Meratanya pelaku tindak pidana korupsi, mulai dari kepala daerah di tingkat kabupaten/kota dan di level provinsi menjadi gambaran bahwa tindak rasuah ini memang sudah menyebar di daerah. Hal ini terutama sejak kebijakan desentralisasi di pemerintahan daerah.
Penerapan otonomi daerah menjadikan kewenangan pemerintahan di daerah bertambah dan pada akhirnya membuka peluang praktek-pratek korupsi yang menjadi imbasnya.
Peneliti Lembaga Ilmu Pengetahuan Indonesia Sarip Hidayat, dalam orasi pengukuhannya sebagai profesor riset menyebutkan, implementasi kebijakan desentralisasi mulai bergeser dari pola lama yang bersifat monolitik dengan semangat atas ke bawah (top-down) menjadi pola baru bersifat holistik dengan semangat bawah ke atas (bottom-up).
Namun, pergeseran implementasi kebijakan tersebut belum diikuti pergeseran orientasi di kalangan para penyelenggara pemerintahan daerah, sehingga terjadi disorientasi desentralisasi yang melahirkan praktik otonomi daerah ”kebablasan”.
Menurut Sarip, ada ruangan abu-abu yang makin besar di pemerintahan daerah yang dimanfaatkan para elite untuk bermanuver. ”Semakin besar ruang abu-abu, semakin besar juga kemungkinan untuk praktik pemburu rente” ujar Sarip (Kompas, 27/7/2018).
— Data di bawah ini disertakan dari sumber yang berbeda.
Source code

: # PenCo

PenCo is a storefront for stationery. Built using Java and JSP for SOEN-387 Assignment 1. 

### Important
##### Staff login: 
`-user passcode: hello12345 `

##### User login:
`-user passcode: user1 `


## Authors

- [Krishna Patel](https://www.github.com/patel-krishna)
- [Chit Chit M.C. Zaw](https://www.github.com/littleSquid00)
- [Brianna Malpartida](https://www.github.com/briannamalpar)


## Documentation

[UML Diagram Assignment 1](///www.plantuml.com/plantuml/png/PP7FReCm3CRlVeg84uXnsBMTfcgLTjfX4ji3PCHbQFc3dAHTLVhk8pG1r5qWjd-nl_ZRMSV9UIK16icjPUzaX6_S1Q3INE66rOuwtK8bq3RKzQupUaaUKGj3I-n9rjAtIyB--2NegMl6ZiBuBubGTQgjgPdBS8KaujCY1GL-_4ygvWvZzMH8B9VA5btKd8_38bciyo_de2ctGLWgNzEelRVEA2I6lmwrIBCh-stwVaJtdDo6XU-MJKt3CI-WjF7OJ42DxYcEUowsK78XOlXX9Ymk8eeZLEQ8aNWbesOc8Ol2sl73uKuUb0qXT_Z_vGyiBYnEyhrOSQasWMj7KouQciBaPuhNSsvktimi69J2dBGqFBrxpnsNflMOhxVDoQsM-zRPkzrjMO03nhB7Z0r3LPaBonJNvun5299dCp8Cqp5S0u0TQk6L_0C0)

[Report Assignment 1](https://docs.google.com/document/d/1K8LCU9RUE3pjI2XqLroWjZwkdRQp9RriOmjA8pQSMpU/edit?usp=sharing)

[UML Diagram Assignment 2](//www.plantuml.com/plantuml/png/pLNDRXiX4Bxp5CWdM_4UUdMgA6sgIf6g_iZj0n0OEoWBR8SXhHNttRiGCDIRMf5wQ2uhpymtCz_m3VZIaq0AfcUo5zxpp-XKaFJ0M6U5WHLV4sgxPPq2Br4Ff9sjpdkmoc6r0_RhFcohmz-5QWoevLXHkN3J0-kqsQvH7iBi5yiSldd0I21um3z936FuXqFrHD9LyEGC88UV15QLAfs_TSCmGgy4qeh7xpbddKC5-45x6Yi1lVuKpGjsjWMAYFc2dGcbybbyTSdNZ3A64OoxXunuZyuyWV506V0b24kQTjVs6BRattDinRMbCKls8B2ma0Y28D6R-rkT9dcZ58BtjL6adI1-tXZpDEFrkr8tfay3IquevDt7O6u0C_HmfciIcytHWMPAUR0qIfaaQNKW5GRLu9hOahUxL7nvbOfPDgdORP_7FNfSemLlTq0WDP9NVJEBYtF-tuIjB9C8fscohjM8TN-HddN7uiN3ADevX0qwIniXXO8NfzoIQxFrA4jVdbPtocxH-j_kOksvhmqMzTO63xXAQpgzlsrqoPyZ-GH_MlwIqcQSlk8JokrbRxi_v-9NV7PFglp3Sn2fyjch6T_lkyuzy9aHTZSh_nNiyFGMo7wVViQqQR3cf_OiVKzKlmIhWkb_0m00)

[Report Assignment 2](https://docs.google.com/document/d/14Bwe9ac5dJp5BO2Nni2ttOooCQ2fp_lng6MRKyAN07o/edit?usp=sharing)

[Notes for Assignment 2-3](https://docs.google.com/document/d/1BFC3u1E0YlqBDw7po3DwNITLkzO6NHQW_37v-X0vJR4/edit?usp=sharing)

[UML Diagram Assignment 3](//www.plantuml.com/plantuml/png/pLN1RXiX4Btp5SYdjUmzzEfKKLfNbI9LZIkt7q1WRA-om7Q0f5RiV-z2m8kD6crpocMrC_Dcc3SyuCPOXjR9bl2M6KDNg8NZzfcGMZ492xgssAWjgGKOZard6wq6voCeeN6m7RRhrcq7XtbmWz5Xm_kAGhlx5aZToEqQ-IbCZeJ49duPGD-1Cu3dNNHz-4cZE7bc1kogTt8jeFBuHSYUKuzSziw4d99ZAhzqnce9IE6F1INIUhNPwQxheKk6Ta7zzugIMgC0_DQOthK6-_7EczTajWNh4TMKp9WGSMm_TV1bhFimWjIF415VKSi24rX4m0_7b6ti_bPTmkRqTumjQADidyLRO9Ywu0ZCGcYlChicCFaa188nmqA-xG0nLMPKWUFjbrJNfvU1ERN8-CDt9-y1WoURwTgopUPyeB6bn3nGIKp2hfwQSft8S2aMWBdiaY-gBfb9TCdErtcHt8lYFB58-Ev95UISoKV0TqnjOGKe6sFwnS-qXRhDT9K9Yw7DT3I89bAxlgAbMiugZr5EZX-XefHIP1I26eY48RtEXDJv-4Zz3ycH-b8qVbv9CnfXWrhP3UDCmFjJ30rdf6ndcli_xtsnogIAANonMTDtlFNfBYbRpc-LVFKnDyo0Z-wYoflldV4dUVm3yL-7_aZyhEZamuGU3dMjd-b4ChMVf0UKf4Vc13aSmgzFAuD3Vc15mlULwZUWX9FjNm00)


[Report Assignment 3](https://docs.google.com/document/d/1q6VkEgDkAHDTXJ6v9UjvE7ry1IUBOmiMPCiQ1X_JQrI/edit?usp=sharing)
Hal yang sama juga disampaikan oleh peneliti Indonesia Corruption Watch Donald Fariz yang mengkonfirmasi adanya desentralisasi praktik korupsi di daerah dari data-data yang diolah Litbang Kompas ini.
“Data tersebut mengkonfirmasi korupsi semakin terdesentralisasi ke daerah-daerah. Penangkapan (pelaku) juga dekat dengan momen pilkada serentak . Ini artinya, perputaran uang dalam pilkada memengaruhi terjadinya korupsi kepala daerah,” ungkap Donald.
Ke depan, diperlukan pengawasan yang ketat atas jalannya pemerintahan di daerah. Keterlibatan masyarakat di tingkat lokal mutlak dibutuhkan untuk membatasi ruang gelap praktik korupsi di tingkat lokal.
Apalagi publik saat ini semakin teredukasi dengan bahaya dan pentingnya melawan korupsi. Setidaknya data pengaduan publik ke KPK menjadi potret harapan akan tingginya antusiasme publik untuk melawan korupsi.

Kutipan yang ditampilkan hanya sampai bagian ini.